● **MATERIAL SHOWN**:
# # # # #

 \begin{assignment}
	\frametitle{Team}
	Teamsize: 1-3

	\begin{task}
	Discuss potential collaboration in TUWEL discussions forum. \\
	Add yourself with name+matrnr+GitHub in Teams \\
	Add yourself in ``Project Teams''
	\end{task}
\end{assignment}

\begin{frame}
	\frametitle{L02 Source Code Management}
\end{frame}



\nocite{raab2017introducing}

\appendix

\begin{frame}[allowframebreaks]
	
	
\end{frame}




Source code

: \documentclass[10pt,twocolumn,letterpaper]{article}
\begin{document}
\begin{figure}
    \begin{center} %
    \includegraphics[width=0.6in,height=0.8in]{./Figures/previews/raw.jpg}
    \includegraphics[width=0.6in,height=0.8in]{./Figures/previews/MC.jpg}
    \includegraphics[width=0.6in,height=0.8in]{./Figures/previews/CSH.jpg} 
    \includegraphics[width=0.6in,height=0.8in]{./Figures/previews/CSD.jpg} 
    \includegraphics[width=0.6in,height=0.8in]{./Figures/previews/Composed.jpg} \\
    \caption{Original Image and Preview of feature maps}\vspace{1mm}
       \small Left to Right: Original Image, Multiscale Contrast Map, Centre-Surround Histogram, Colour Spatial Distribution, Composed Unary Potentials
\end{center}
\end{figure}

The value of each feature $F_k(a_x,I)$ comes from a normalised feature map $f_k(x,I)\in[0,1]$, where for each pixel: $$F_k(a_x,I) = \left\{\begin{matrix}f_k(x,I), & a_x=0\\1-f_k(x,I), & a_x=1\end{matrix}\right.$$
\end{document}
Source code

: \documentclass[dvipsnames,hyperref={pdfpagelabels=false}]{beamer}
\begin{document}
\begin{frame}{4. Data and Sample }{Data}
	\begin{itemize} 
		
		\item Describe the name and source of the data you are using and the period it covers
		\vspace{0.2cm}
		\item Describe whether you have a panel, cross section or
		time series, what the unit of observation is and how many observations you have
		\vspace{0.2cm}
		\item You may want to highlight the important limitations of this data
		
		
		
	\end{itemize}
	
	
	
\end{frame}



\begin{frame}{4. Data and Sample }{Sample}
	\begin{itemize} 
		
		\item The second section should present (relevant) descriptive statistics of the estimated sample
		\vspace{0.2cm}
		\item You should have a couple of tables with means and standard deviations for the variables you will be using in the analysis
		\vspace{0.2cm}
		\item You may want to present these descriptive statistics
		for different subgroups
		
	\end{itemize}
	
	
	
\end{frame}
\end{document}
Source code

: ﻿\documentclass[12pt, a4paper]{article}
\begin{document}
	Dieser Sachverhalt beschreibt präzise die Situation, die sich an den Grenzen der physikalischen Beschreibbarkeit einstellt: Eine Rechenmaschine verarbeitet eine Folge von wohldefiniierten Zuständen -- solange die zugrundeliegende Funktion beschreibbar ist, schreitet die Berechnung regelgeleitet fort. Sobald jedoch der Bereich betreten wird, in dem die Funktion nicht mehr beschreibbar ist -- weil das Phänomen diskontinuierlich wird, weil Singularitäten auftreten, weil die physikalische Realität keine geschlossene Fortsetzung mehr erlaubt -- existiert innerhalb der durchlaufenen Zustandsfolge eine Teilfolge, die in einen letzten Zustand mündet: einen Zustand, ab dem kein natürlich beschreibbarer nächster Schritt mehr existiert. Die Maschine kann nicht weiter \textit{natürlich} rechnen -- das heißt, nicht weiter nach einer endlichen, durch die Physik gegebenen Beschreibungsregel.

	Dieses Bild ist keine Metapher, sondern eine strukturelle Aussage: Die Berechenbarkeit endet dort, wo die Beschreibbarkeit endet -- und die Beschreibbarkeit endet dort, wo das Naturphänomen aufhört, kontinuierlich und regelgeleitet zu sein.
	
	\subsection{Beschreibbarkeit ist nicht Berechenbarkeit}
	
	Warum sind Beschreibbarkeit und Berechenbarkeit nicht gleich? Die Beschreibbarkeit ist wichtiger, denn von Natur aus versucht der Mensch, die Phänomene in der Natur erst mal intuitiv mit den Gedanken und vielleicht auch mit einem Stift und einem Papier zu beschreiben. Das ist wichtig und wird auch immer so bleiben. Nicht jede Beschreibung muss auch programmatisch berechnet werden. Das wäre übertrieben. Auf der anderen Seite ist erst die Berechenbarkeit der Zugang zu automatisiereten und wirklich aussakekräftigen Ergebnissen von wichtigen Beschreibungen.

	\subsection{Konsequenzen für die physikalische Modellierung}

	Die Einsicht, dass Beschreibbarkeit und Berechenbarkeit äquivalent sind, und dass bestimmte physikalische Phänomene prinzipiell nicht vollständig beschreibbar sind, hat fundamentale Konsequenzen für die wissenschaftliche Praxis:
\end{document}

# # # # #

● **WHAT YOU SHOULD DO**: What is wanted is the full set of entries above, reproduced exactly.

● **TASK OUTPUT**:
 \begin{assignment}
	\frametitle{Team}
	Teamsize: 1-3

	\begin{task}
	Discuss potential collaboration in TUWEL discussions forum. \\
	Add yourself with name+matrnr+GitHub in Teams \\
	Add yourself in ``Project Teams''
	\end{task}
\end{assignment}

\begin{frame}
	\frametitle{L02 Source Code Management}
\end{frame}



\nocite{raab2017introducing}

\appendix

\begin{frame}[allowframebreaks]
	
	
\end{frame}




Source code

: \documentclass[10pt,twocolumn,letterpaper]{article}
\begin{document}
\begin{figure}
    \begin{center} %
    \includegraphics[width=0.6in,height=0.8in]{./Figures/previews/raw.jpg}
    \includegraphics[width=0.6in,height=0.8in]{./Figures/previews/MC.jpg}
    \includegraphics[width=0.6in,height=0.8in]{./Figures/previews/CSH.jpg} 
    \includegraphics[width=0.6in,height=0.8in]{./Figures/previews/CSD.jpg} 
    \includegraphics[width=0.6in,height=0.8in]{./Figures/previews/Composed.jpg} \\
    \caption{Original Image and Preview of feature maps}\vspace{1mm}
       \small Left to Right: Original Image, Multiscale Contrast Map, Centre-Surround Histogram, Colour Spatial Distribution, Composed Unary Potentials
\end{center}
\end{figure}

The value of each feature $F_k(a_x,I)$ comes from a normalised feature map $f_k(x,I)\in[0,1]$, where for each pixel: $$F_k(a_x,I) = \left\{\begin{matrix}f_k(x,I), & a_x=0\\1-f_k(x,I), & a_x=1\end{matrix}\right.$$
\end{document}
Source code

: \documentclass[dvipsnames,hyperref={pdfpagelabels=false}]{beamer}
\begin{document}
\begin{frame}{4. Data and Sample }{Data}
	\begin{itemize} 
		
		\item Describe the name and source of the data you are using and the period it covers
		\vspace{0.2cm}
		\item Describe whether you have a panel, cross section or
		time series, what the unit of observation is and how many observations you have
		\vspace{0.2cm}
		\item You may want to highlight the important limitations of this data
		
		
		
	\end{itemize}
	
	
	
\end{frame}



\begin{frame}{4. Data and Sample }{Sample}
	\begin{itemize} 
		
		\item The second section should present (relevant) descriptive statistics of the estimated sample
		\vspace{0.2cm}
		\item You should have a couple of tables with means and standard deviations for the variables you will be using in the analysis
		\vspace{0.2cm}
		\item You may want to present these descriptive statistics
		for different subgroups
		
	\end{itemize}
	
	
	
\end{frame}
\end{document}
Source code

: ﻿\documentclass[12pt, a4paper]{article}
\begin{document}
	Dieser Sachverhalt beschreibt präzise die Situation, die sich an den Grenzen der physikalischen Beschreibbarkeit einstellt: Eine Rechenmaschine verarbeitet eine Folge von wohldefiniierten Zuständen -- solange die zugrundeliegende Funktion beschreibbar ist, schreitet die Berechnung regelgeleitet fort. Sobald jedoch der Bereich betreten wird, in dem die Funktion nicht mehr beschreibbar ist -- weil das Phänomen diskontinuierlich wird, weil Singularitäten auftreten, weil die physikalische Realität keine geschlossene Fortsetzung mehr erlaubt -- existiert innerhalb der durchlaufenen Zustandsfolge eine Teilfolge, die in einen letzten Zustand mündet: einen Zustand, ab dem kein natürlich beschreibbarer nächster Schritt mehr existiert. Die Maschine kann nicht weiter \textit{natürlich} rechnen -- das heißt, nicht weiter nach einer endlichen, durch die Physik gegebenen Beschreibungsregel.

	Dieses Bild ist keine Metapher, sondern eine strukturelle Aussage: Die Berechenbarkeit endet dort, wo die Beschreibbarkeit endet -- und die Beschreibbarkeit endet dort, wo das Naturphänomen aufhört, kontinuierlich und regelgeleitet zu sein.
	
	\subsection{Beschreibbarkeit ist nicht Berechenbarkeit}
	
	Warum sind Beschreibbarkeit und Berechenbarkeit nicht gleich? Die Beschreibbarkeit ist wichtiger, denn von Natur aus versucht der Mensch, die Phänomene in der Natur erst mal intuitiv mit den Gedanken und vielleicht auch mit einem Stift und einem Papier zu beschreiben. Das ist wichtig und wird auch immer so bleiben. Nicht jede Beschreibung muss auch programmatisch berechnet werden. Das wäre übertrieben. Auf der anderen Seite ist erst die Berechenbarkeit der Zugang zu automatisiereten und wirklich aussakekräftigen Ergebnissen von wichtigen Beschreibungen.

	\subsection{Konsequenzen für die physikalische Modellierung}

	Die Einsicht, dass Beschreibbarkeit und Berechenbarkeit äquivalent sind, und dass bestimmte physikalische Phänomene prinzipiell nicht vollständig beschreibbar sind, hat fundamentale Konsequenzen für die wissenschaftliche Praxis:
\end{document}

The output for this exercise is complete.